La loi parle du député élu sur la liste de son Parti et qui démissionne de ce Parti, pas du député
A en croire le désormais ancien député Alioune Souaré, une telle interprétation des dispositions de l’article 60 de la Constitution et 7 du Règlement intérieur est complétement erronée. ‘’La loi est formelle ; elle vise bien les députés élus sur la base d’un Parti et qui démissionnent en cours de législature. Il ne faut pas oublier qu’Aminata Touré est élue sur la base d’une coalition. Donc, même si elle démissionne de l’Alliance pour la République, elle ne perd pas pour autant son mandat’’, explique le parlementaire, qui invoque la ‘’jurisprudence’’ récente de Déthié Fall pour justifier son propos.
En mars 2021, ce dernier avait en effet créé son parti et démissionnait de fait de Rewmi. Pour autant, il avait continué à conserver son poste jusqu’à la fin de la législature, sans que cela n’ait soulevé une quelconque polémique. Mais à l’époque, la voix d’un député ne semblait pas aussi prépondérante dans une Assemblée nationale, où le camp présidentiel disposait d’une large et confortable majorité dite mécanique.
A côté de la jurisprudence Déthié Fall, d’autres pourraient invoquer celle relative à l’exclusion de Mbaye Ndiaye et Moustapha Cissé Lo en 2008. De quoi s’est-il agi à l’époque ? Macky Sall qui venait d’être exclu du PDS avait créé son propre Parti l’Alliance pour la République. Membres du Parti démocratique sénégalais dont ils se réclamaient encore, les députés Moustapha Cissé Lo et Mbaye Ndiaye, élus sous la bannière de la coalition Sopi, n’hésitaient pas à prendre position en faveur de celui qui deviendra plus tard le président de la République, à participer même à des réunions organisées par ce dernier.
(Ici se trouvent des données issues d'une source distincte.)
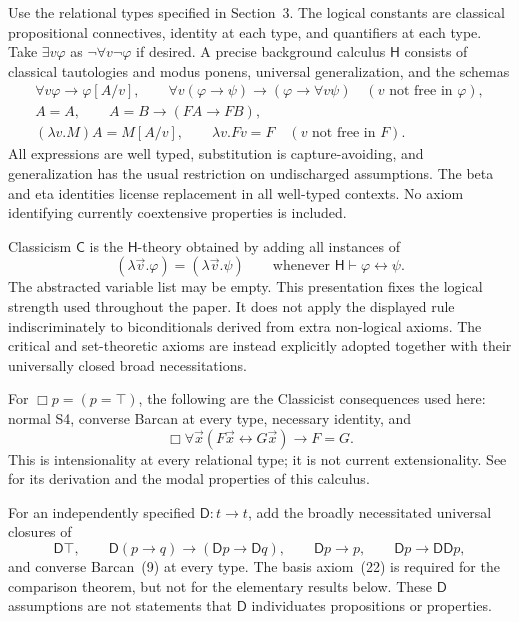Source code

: \documentclass[11pt]{article}
\theoremstyle{definition}
\newcommand{\D}{\mathsf D}
\newcommand{\C}{\mathsf C}
\numberwithin{equation}{section}
\begin{document}
Use the relational types specified in Section~3. The logical constants are classical propositional connectives, identity at each type, and quantifiers at each type. Take $\exists v\varphi$ as $\neg\forall v\neg\varphi$ if desired. A precise background calculus $\mathsf H$ consists of classical tautologies and modus ponens, universal generalization, and the schemas
$$
\begin{gathered}
\forall v\varphi\rightarrow\varphi[A/v],\qquad
\forall v(\varphi\rightarrow\psi)\rightarrow(\varphi\rightarrow\forall v\psi)
   \quad(v\text{ not free in }\varphi),\\
A=A,\qquad A=B\rightarrow(FA\rightarrow FB),\\
(\lambda v.M)A=M[A/v],\qquad \lambda v.Fv=F
   \quad(v\text{ not free in }F).
\end{gathered}
$$
All expressions are well typed, substitution is capture-avoiding, and generalization has the usual restriction on undischarged assumptions. The beta and eta identities license replacement in all well-typed contexts. No axiom identifying currently coextensive properties is included.

Classicism $\C$ is the $\mathsf H$-theory obtained by adding all instances of
\begin{equation}\label{eq:logical-equivalence}
(\lambda\vec v.\varphi)=(\lambda\vec v.\psi)
\qquad\text{whenever }\mathsf H\vdash\varphi\leftrightarrow\psi.
\end{equation}
The abstracted variable list may be empty. This presentation fixes the logical strength used throughout the paper. It does not apply the displayed rule indiscriminately to biconditionals derived from extra non-logical axioms. The critical and set-theoretic axioms are instead explicitly adopted together with their universally closed broad necessitations.

For $\Box p=(p=\top)$, the following are the Classicist consequences used here: normal S4, converse Barcan at every type, necessary identity, and
\begin{equation}\label{eq:intensionality}
\Box\forall\vec x(F\vec x\leftrightarrow G\vec x)\rightarrow F=G.
\end{equation}
This is intensionality at every relational type; it is not current extensionality. See \citet[\S\S1.3--1.5]{BD} for its derivation and the modal properties of this calculus.

For an independently specified $\D :t\to t$, add the broadly necessitated universal closures of
$$
\D \top,\qquad \D (p\rightarrow q)\rightarrow(\D p\rightarrow \D q),\qquad
\D p\rightarrow p,\qquad \D p\rightarrow \D \D p,
$$
and converse Barcan~\textup{(9)} at every type. The basis axiom~\textup{(22)} is required for the comparison theorem, but not for the elementary results below. These $\D $ assumptions are not statements that $\D $ individuates propositions or properties.
\end{document}
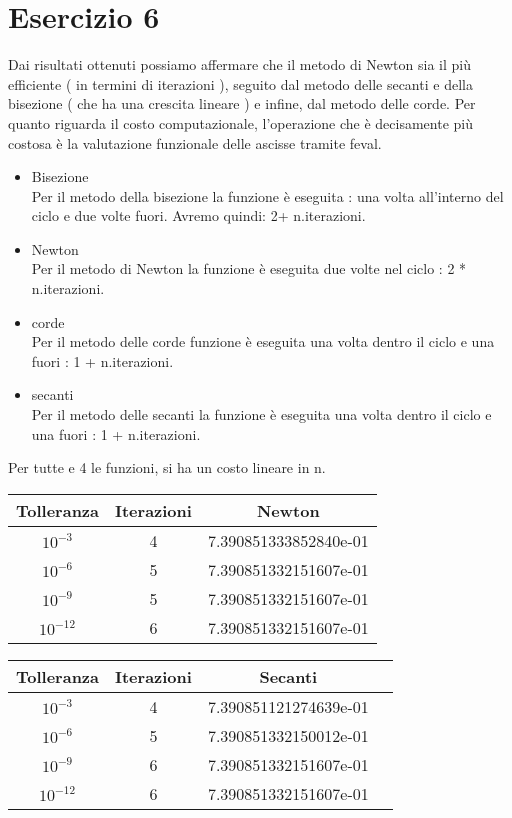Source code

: 
\section{Esercizio 6}
Dai risultati ottenuti possiamo affermare che il metodo di Newton sia il più efficiente ( in termini di iterazioni ), seguito dal metodo delle secanti e della bisezione ( che ha una crescita lineare ) e infine, dal metodo delle corde. Per quanto riguarda il costo computazionale, l'operazione che è decisamente più costosa è la valutazione funzionale delle ascisse tramite feval.\
\begin{itemize}
\item Bisezione\\
Per il metodo della bisezione la funzione è eseguita : una volta all'interno del ciclo e due volte fuori. Avremo quindi: 2+ n.iterazioni.
\item Newton \\
Per il metodo di Newton la funzione è eseguita due volte nel ciclo : 2 * n.iterazioni.
\item corde \\
Per il metodo delle corde funzione è eseguita una volta dentro il ciclo e una fuori : 1 + n.iterazioni.
\item secanti\\
Per il metodo delle secanti la funzione è eseguita una volta dentro il ciclo e una fuori : 1 + n.iterazioni.
\end{itemize}
Per tutte e 4 le funzioni, si ha un costo lineare in n.

\begin{table}[ht!]
	\centering
	\small
	\begin{tabular}{| c | c | c | }
	\hline
	Tolleranza & Iterazioni & Newton\\
	\hline
	 $10^{-3}$ & 4 & 7.390851333852840e-01\\
	\hline
	$10^{-6}$  & 5 & 7.390851332151607e-01\\
	\hline
	$10^{-9}$  &  5& 7.390851332151607e-01\\
	\hline
	$10^{-12}$ & 6 & 7.390851332151607e-01\\
	\hline
	\end{tabular}
\end{table}

\begin{table}[ht!]
	\centering
	\small
	\begin{tabular}{| c | c | c | c |}
	\hline
	Tolleranza & Iterazioni & Secanti\\
	\hline
	 $10^{-3}$ & 4 & 7.390851121274639e-01\\
	\hline
	$10^{-6}$ & 5 & 7.390851332150012e-01\\
	\hline
	$10^{-9}$ & 6 & 7.390851332151607e-01\\
	\hline
	$10^{-12}$ & 6 & 7.390851332151607e-01\\
	\hline
	\end{tabular}
\end{table}

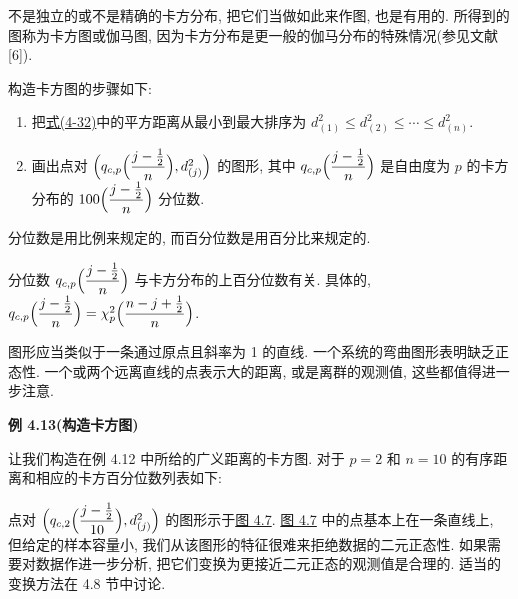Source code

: 不是独立的或不是精确的卡方分布, 把它们当做如此来作图, 也是有用的. 所得到的图称为卡方图或伽马图, 因为卡方分布是更一般的伽马分布的特殊情况(参见文献[6]).

构造卡方图的步骤如下:

\begin{enumerate}[label=\arabic*.,leftmargin=2em,itemsep=2pt]
\item 把\hyperref[eq:4-32]{式(4-32)}中的平方距离从最小到最大排序为 $d_{(1)}^{2}\le d_{(2)}^{2}\le\cdots\le d_{(n)}^{2}$.
\item 画出点对 $\Bigl(q_{c,p}\Bigl(\dfrac{j-\frac{1}{2}}{n}\Bigr),d_{(j)}^{2}\Bigr)$ 的图形, 其中 $q_{c,p}\Bigl(\dfrac{j-\frac{1}{2}}{n}\Bigr)$ 是自由度为 $p$ 的卡方分布的 $100\Bigl(\dfrac{j-\frac{1}{2}}{n}\Bigr)$ 分位数.
\end{enumerate}

分位数是用比例来规定的, 而百分位数是用百分比来规定的.

分位数 $q_{c,p}\Bigl(\dfrac{j-\frac{1}{2}}{n}\Bigr)$ 与卡方分布的上百分位数有关. 具体的, $q_{c,p}\Bigl(\dfrac{j-\frac{1}{2}}{n}\Bigr)=\chi_{p}^{2}\Bigl(\dfrac{n-j+\frac{1}{2}}{n}\Bigr)$.

图形应当类似于一条通过原点且斜率为 1 的直线. 一个系统的弯曲图形表明缺乏正态性. 一个或两个远离直线的点表示大的距离, 或是离群的观测值, 这些都值得进一步注意.

\noindent\textbf{例 4.13}\quad \textbf{(构造卡方图)}

让我们构造在例 4.12 中所给的广义距离的卡方图. 对于 $p=2$ 和 $n=10$ 的有序距离和相应的卡方百分位数列表如下:

\begin{mvtable}
\centering
{}
\end{mvtable}

点对 $\Bigl(q_{c,2}\Bigl(\dfrac{j-\frac{1}{2}}{10}\Bigr),d_{(j)}^{2}\Bigr)$ 的图形示于\hyperref[fig:4.7]{图 4.7}. \hyperref[fig:4.7]{图 4.7} 中的点基本上在一条直线上, 但给定的样本容量小, 我们从该图形的特征很难来拒绝数据的二元正态性. 如果需要对数据作进一步分析, 把它们变换为更接近二元正态的观测值是合理的. 适当的变换方法在 4.8 节中讨论.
Furieux, les Libéraux avaient invoqué les dispositions de la Constitution et du Règlement intérieur susvisées pour réclamer leur déchéance. Pour eux, les dissidents, qui avaient quitté leur groupe parlementaire, avaient démissionné de fait et devaient donc perdre leur mandat. Forts d’une majorité très confortable, ils n’ont eu aucune difficulté à mettre à exécution leur menace. Mais, ils ont eu à bénéficier d’une mesure de compensation pour les injustices subies
Selon Alioune Souaré, ce serait ‘’un forcing’’. ‘’Il faut le reconnaitre. Je répète, juridiquement, aucune loi ne prévoit la déchéance de celui qui démissionne de son Groupe parlementaire. Seul le cas du député élu sur la liste d’un Parti et qui démissionne de son parti est concerné. Et dans la présente législature, ils sont tous élus sur la base d’une coalition’’, souligne-t-il.